━━ Recorded data ━━

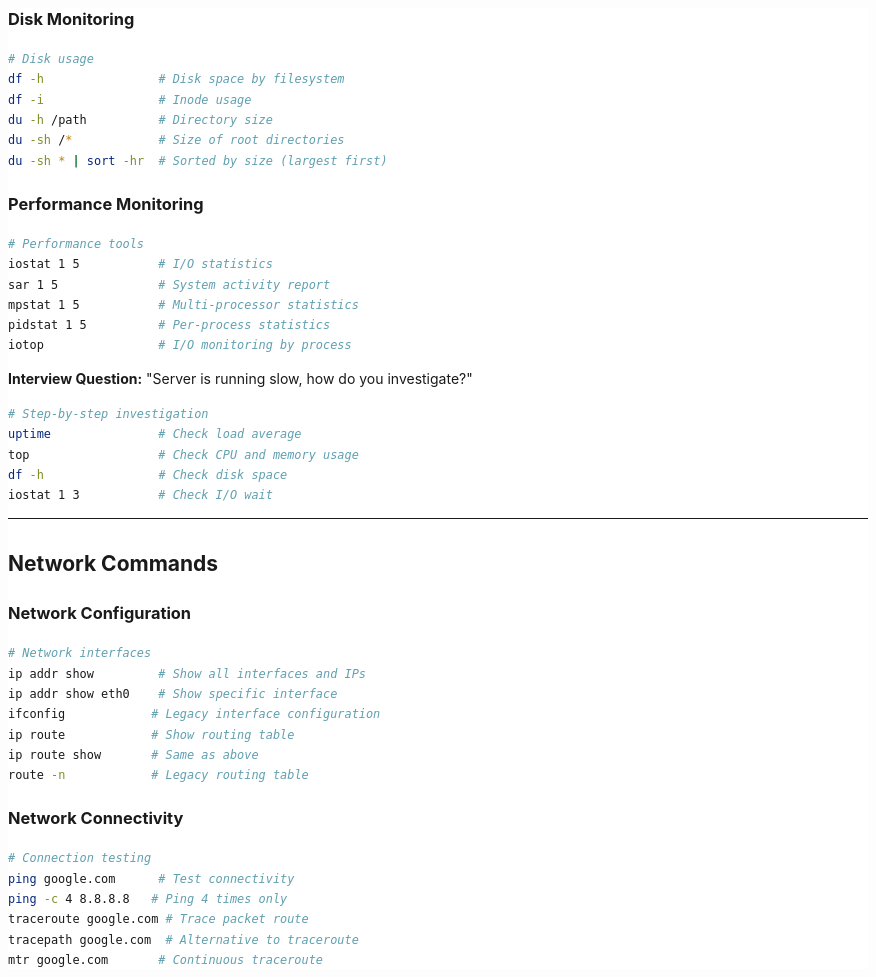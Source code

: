 ### Disk Monitoring
```bash
# Disk usage
df -h                # Disk space by filesystem
df -i                # Inode usage
du -h /path          # Directory size
du -sh /*            # Size of root directories
du -sh * | sort -hr  # Sorted by size (largest first)
```

### Performance Monitoring
```bash
# Performance tools
iostat 1 5           # I/O statistics
sar 1 5              # System activity report
mpstat 1 5           # Multi-processor statistics
pidstat 1 5          # Per-process statistics
iotop                # I/O monitoring by process
```

**Interview Question:** "Server is running slow, how do you investigate?"
```bash
# Step-by-step investigation
uptime               # Check load average
top                  # Check CPU and memory usage
df -h                # Check disk space
iostat 1 3           # Check I/O wait
```

---

## Network Commands

### Network Configuration
```bash
# Network interfaces
ip addr show         # Show all interfaces and IPs
ip addr show eth0    # Show specific interface
ifconfig            # Legacy interface configuration
ip route            # Show routing table
ip route show       # Same as above
route -n            # Legacy routing table
```

### Network Connectivity
```bash
# Connection testing
ping google.com      # Test connectivity
ping -c 4 8.8.8.8   # Ping 4 times only
traceroute google.com # Trace packet route
tracepath google.com  # Alternative to traceroute
mtr google.com       # Continuous traceroute
```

━━━

* [Instructions for the task] Only the lines from the one containing "### Network Connectivity" through the final line of the data belong in the answer, repeated exactly.

* [Exercise output]
### Network Connectivity
```bash
# Connection testing
ping google.com      # Test connectivity
ping -c 4 8.8.8.8   # Ping 4 times only
traceroute google.com # Trace packet route
tracepath google.com  # Alternative to traceroute
mtr google.com       # Continuous traceroute
```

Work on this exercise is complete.